**WHAT YOU ARE ASKED TO DO**
Copy word for word the lines in the records below, starting at the line with "- 定义严格，结构清晰" and ending at the line with "Magic Mirror Application". Skip the pictures.

::::::

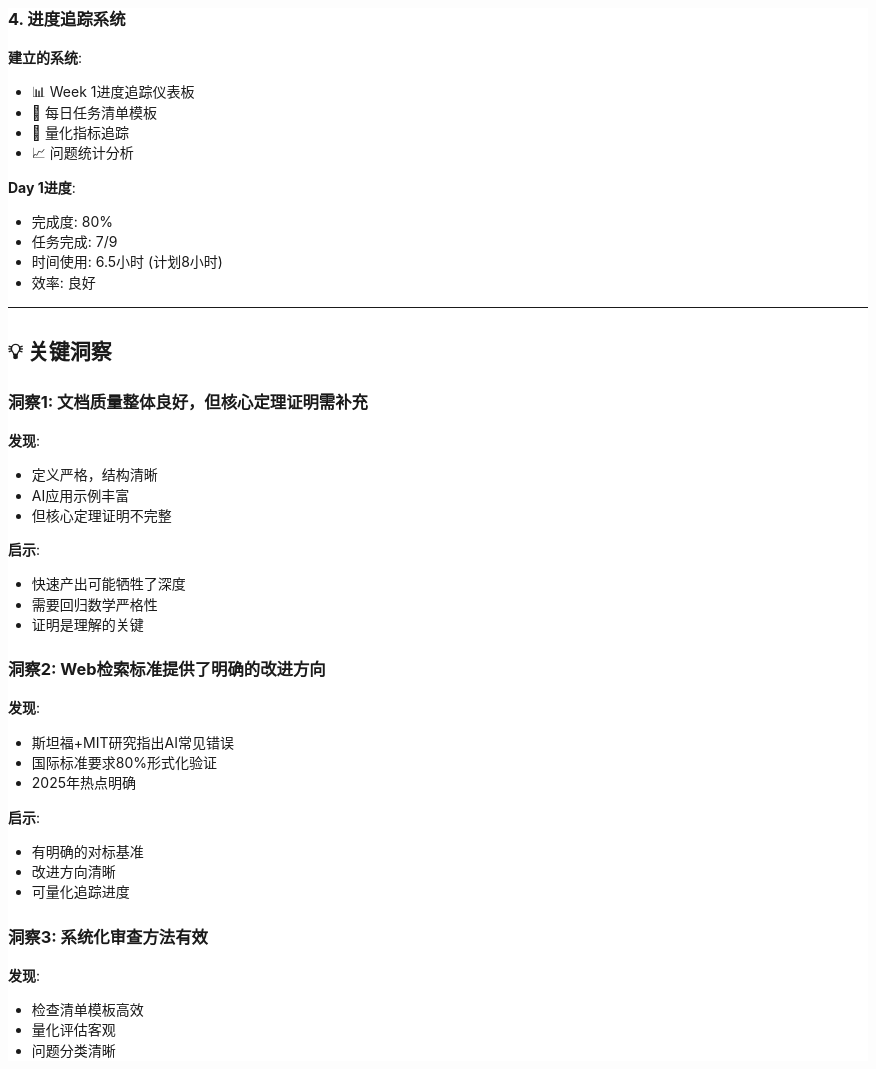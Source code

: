 ### 4. 进度追踪系统

**建立的系统**:

- 📊 Week 1进度追踪仪表板
- 📅 每日任务清单模板
- 🎯 量化指标追踪
- 📈 问题统计分析

**Day 1进度**:

- 完成度: 80%
- 任务完成: 7/9
- 时间使用: 6.5小时 (计划8小时)
- 效率: 良好

---

## 💡 关键洞察

### 洞察1: 文档质量整体良好，但核心定理证明需补充

**发现**:

- 定义严格，结构清晰
- AI应用示例丰富
- 但核心定理证明不完整

**启示**:

- 快速产出可能牺牲了深度
- 需要回归数学严格性
- 证明是理解的关键

### 洞察2: Web检索标准提供了明确的改进方向

**发现**:

- 斯坦福+MIT研究指出AI常见错误
- 国际标准要求80%形式化验证
- 2025年热点明确

**启示**:

- 有明确的对标基准
- 改进方向清晰
- 可量化追踪进度

### 洞察3: 系统化审查方法有效

**发现**:

- 检查清单模板高效
- 量化评估客观
- 问题分类清晰
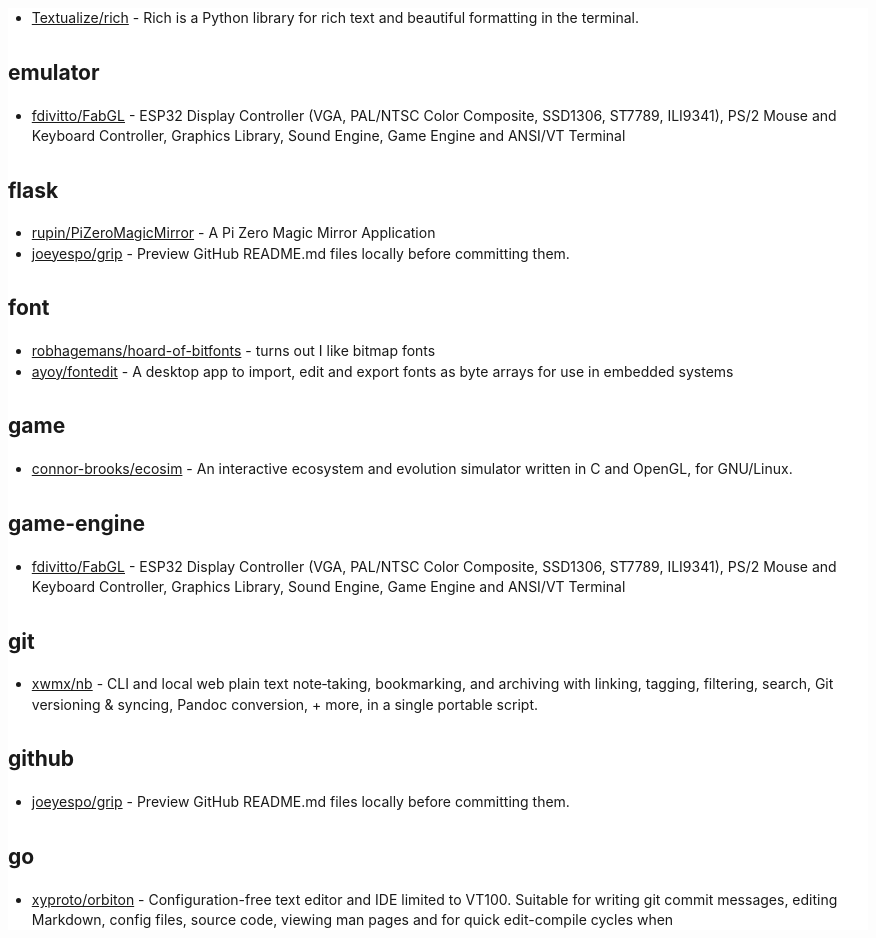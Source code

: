 - [Textualize/rich](https://github.com/Textualize/rich) - Rich is a Python library for rich text and beautiful formatting in the terminal.

## emulator 

- [fdivitto/FabGL](https://github.com/fdivitto/FabGL) - ESP32 Display Controller (VGA, PAL/NTSC Color Composite, SSD1306, ST7789, ILI9341), PS/2 Mouse and Keyboard Controller, Graphics Library, Sound Engine, Game Engine and ANSI/VT Terminal

## flask 

- [rupin/PiZeroMagicMirror](https://github.com/rupin/PiZeroMagicMirror) - A Pi Zero Magic Mirror Application
- [joeyespo/grip](https://github.com/joeyespo/grip) - Preview GitHub README.md files locally before committing them.

## font 

- [robhagemans/hoard-of-bitfonts](https://github.com/robhagemans/hoard-of-bitfonts) - turns out I like bitmap fonts
- [ayoy/fontedit](https://github.com/ayoy/fontedit) - A desktop app to import, edit and export fonts as byte arrays for use in embedded systems

## game 

- [connor-brooks/ecosim](https://github.com/connor-brooks/ecosim) - An interactive ecosystem and evolution simulator written in C and OpenGL, for GNU/Linux.

## game-engine 

- [fdivitto/FabGL](https://github.com/fdivitto/FabGL) - ESP32 Display Controller (VGA, PAL/NTSC Color Composite, SSD1306, ST7789, ILI9341), PS/2 Mouse and Keyboard Controller, Graphics Library, Sound Engine, Game Engine and ANSI/VT Terminal

## git 

- [xwmx/nb](https://github.com/xwmx/nb) - CLI and local web plain text note‑taking, bookmarking, and archiving with linking, tagging, filtering, search, Git versioning & syncing, Pandoc conversion, + more, in a single portable script.

## github 

- [joeyespo/grip](https://github.com/joeyespo/grip) - Preview GitHub README.md files locally before committing them.

## go 

- [xyproto/orbiton](https://github.com/xyproto/orbiton) - Configuration-free text editor and IDE limited to VT100. Suitable for writing git commit messages, editing Markdown, config files, source code, viewing man pages and for quick edit-compile cycles when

::::::

**WORKED SOLUTION**
- 定义严格，结构清晰
- AI应用示例丰富
- 但核心定理证明不完整

**启示**:

- 快速产出可能牺牲了深度
- 需要回归数学严格性
- 证明是理解的关键

### 洞察2: Web检索标准提供了明确的改进方向

**发现**:

- 斯坦福+MIT研究指出AI常见错误
- 国际标准要求80%形式化验证
- 2025年热点明确

**启示**:

- 有明确的对标基准
- 改进方向清晰
- 可量化追踪进度

### 洞察3: 系统化审查方法有效

**发现**:

- 检查清单模板高效
- 量化评估客观
- 问题分类清晰
Source code

: - [Textualize/rich](https://github.com/Textualize/rich) - Rich is a Python library for rich text and beautiful formatting in the terminal.

## emulator 

- [fdivitto/FabGL](https://github.com/fdivitto/FabGL) - ESP32 Display Controller (VGA, PAL/NTSC Color Composite, SSD1306, ST7789, ILI9341), PS/2 Mouse and Keyboard Controller, Graphics Library, Sound Engine, Game Engine and ANSI/VT Terminal

## flask 

- [rupin/PiZeroMagicMirror](https://github.com/rupin/PiZeroMagicMirror) - A Pi Zero Magic Mirror Application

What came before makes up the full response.